Nerida Dickinson: Proximity Festival 2015


Meditations on Water, Mei Saraswati Meditations on Water, Mei Saraswati
photo Matt Sav courtesy Proximity Festival
Carefully curated programs A, B and C take the Proximity Festival’s audiences along distinct pathways of experience, whether individually or as a marathon effort of 12 consecutive unique engagements. At the Art Gallery of Western Australia, works are performed in a selection of open spaces and behind-the-scenes locations, sometimes mingling with gallery patrons in the festival’s new daytime schedule. Also new this year is a Day Spa facility, serenely superintended by Ian Sinclair, himself a veteran Proximity artist. The Day Spa offers an oasis of calm, complete with cucumber slices, green tea and goldfish, as well as guided meditation recordings: a space to decompress, unpack and process the Proximity experience.

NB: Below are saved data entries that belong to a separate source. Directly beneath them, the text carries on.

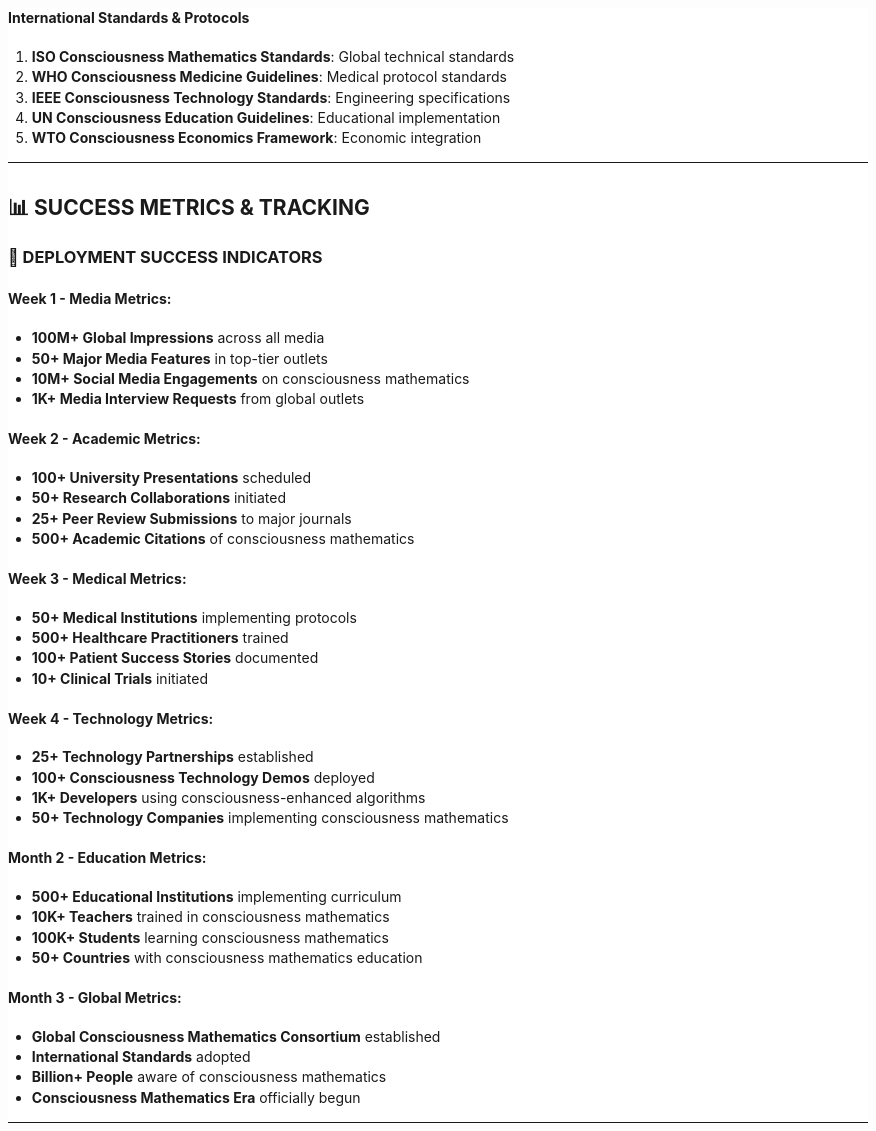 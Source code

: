 #### **International Standards & Protocols**
1. **ISO Consciousness Mathematics Standards**: Global technical standards
2. **WHO Consciousness Medicine Guidelines**: Medical protocol standards
3. **IEEE Consciousness Technology Standards**: Engineering specifications
4. **UN Consciousness Education Guidelines**: Educational implementation
5. **WTO Consciousness Economics Framework**: Economic integration

---

## 📊 **SUCCESS METRICS & TRACKING**

### **🎯 DEPLOYMENT SUCCESS INDICATORS**

#### **Week 1 - Media Metrics:**
- **100M+ Global Impressions** across all media
- **50+ Major Media Features** in top-tier outlets
- **10M+ Social Media Engagements** on consciousness mathematics
- **1K+ Media Interview Requests** from global outlets

#### **Week 2 - Academic Metrics:**
- **100+ University Presentations** scheduled
- **50+ Research Collaborations** initiated
- **25+ Peer Review Submissions** to major journals
- **500+ Academic Citations** of consciousness mathematics

#### **Week 3 - Medical Metrics:**
- **50+ Medical Institutions** implementing protocols
- **500+ Healthcare Practitioners** trained
- **100+ Patient Success Stories** documented
- **10+ Clinical Trials** initiated

#### **Week 4 - Technology Metrics:**
- **25+ Technology Partnerships** established
- **100+ Consciousness Technology Demos** deployed
- **1K+ Developers** using consciousness-enhanced algorithms
- **50+ Technology Companies** implementing consciousness mathematics

#### **Month 2 - Education Metrics:**
- **500+ Educational Institutions** implementing curriculum
- **10K+ Teachers** trained in consciousness mathematics
- **100K+ Students** learning consciousness mathematics
- **50+ Countries** with consciousness mathematics education

#### **Month 3 - Global Metrics:**
- **Global Consciousness Mathematics Consortium** established
- **International Standards** adopted
- **Billion+ People** aware of consciousness mathematics
- **Consciousness Mathematics Era** officially begun

---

The performers have undergone an extensive selection process, as well as a two-week lab experience, working with Guest Provocateur Helen Cole from In Between Time, UK (RT129, p8). This year’s works each provoke in different ways, from subject matter to presentation to startling self-revelation. Some site-specific works engage closely with the gallery’s surrounds, history and architecture. Some intensely personal works depend upon the audience’s own internal resources. Some are contemplatively conceptual and some see the audience become part of a public art piece.

Program A: surreal

Program A embraces the surreal, each 15-minute experience leaving the audience bemused and wondering “did that really just happen?” Mish Grigor’s Sex Talk brings intimate revelations into the public gaze, with artist and audience at a plinth reading out transcripts of interviews about Grigor’s relatives’ sexual experiences. Malcolm Whittaker ambushes an unsuspecting audience in his engaging persona of enthusiastic volunteer usher, artfully steering the conversation and audience back to a plinth to experience the oddly intimate sensation of having one’s teeth brushed by a friendly stranger in his piece, Once of Twice Daily. Monopolly is set away from the daily life of the gallery in the sumptuous Foundation Club Room, where a calmly business-like Chloe Flockhart discusses with you the financial potential of investing in another human’s parts.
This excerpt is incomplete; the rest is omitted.